Visualising with matplotlib#
matplotlib is the OG plotting library in Python. If you want to do powerful or basic visualization in Python, matplotlib is a great place to start.
The challenge comes from matplotlib’s power. You can draw anything in matplotlib. That’s great, but can lead to a complex and sometimes confusing interface.
matplotlib’s strength and origins are in publication quality graphics, that is creating highly precise figures for use in papers, etc.
import matplotlib.pyplot as plt
import numpy as np
plt.plot?
Signature: plt.plot(*args, scalex=True, scaley=True, data=None, **kwargs)
Docstring:
Plot y versus x as lines and/or markers.
Call signatures::
plot([x], y, [fmt], *, data=None, **kwargs)
plot([x], y, [fmt], [x2], y2, [fmt2], ..., **kwargs)
The coordinates of the points or line nodes are given by *x*, *y*.
The optional parameter *fmt* is a convenient way for defining basic
formatting like color, marker and linestyle. It's a shortcut string
notation described in the *Notes* section below.
>>> plot(x, y) # plot x and y using default line style and color
>>> plot(x, y, 'bo') # plot x and y using blue circle markers
>>> plot(y) # plot y using x as index array 0..N-1
>>> plot(y, 'r+') # ditto, but with red plusses
You can use `.Line2D` properties as keyword arguments for more
control on the appearance.

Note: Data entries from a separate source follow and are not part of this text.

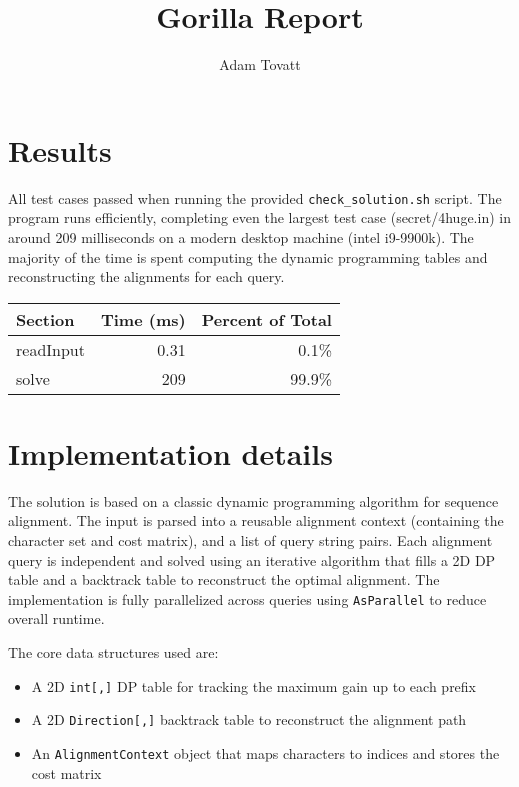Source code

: \documentclass{article}
\title{Gorilla Report}
\author{Adam Tovatt}
\begin{document}
\maketitle

\section{Results}

All test cases passed when running the provided \texttt{check\_solution.sh} script. The program runs efficiently, completing even the largest test case (secret/4huge.in) in around 209 milliseconds on a modern desktop machine (intel i9-9900k). The majority of the time is spent computing the dynamic programming tables and reconstructing the alignments for each query.\\ 

\begin{tabular}{lrr}
\textbf{Section} & \textbf{Time (ms)} & \textbf{Percent of Total} \\
\hline
readInput & 0.31  & 0.1\% \\
solve     & 209   & 99.9\% \\
\end{tabular}

  \clearpage
  \section{Implementation details}

The solution is based on a classic dynamic programming algorithm for sequence alignment. The input is parsed into a reusable alignment context (containing the character set and cost matrix), and a list of query string pairs. Each alignment query is independent and solved using an iterative algorithm that fills a 2D DP table and a backtrack table to reconstruct the optimal alignment. The implementation is fully parallelized across queries using \texttt{AsParallel} to reduce overall runtime.

The core data structures used are:
\begin{itemize}
  \item A 2D \texttt{int[,]} DP table for tracking the maximum gain up to each prefix
  \item A 2D \texttt{Direction[,]} backtrack table to reconstruct the alignment path
  \item An \texttt{AlignmentContext} object that maps characters to indices and stores the cost matrix
\end{itemize}
\end{document}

Line properties and *fmt* can be mixed.
The following two calls yield identical results:
>>> plot(x, y, 'go--', linewidth=2, markersize=12)
>>> plot(x, y, color='green', marker='o', linestyle='dashed',
... linewidth=2, markersize=12)
When conflicting with *fmt*, keyword arguments take precedence.
**Plotting labelled data**
There's a convenient way for plotting objects with labelled data (i.e.
data that can be accessed by index ``obj['y']``). Instead of giving
the data in *x* and *y*, you can provide the object in the *data*
parameter and just give the labels for *x* and *y*::
>>> plot('xlabel', 'ylabel', data=obj)
All indexable objects are supported. This could e.g. be a `dict`, a
`pandas.DataFrame` or a structured numpy array.
**Plotting multiple sets of data**
There are various ways to plot multiple sets of data.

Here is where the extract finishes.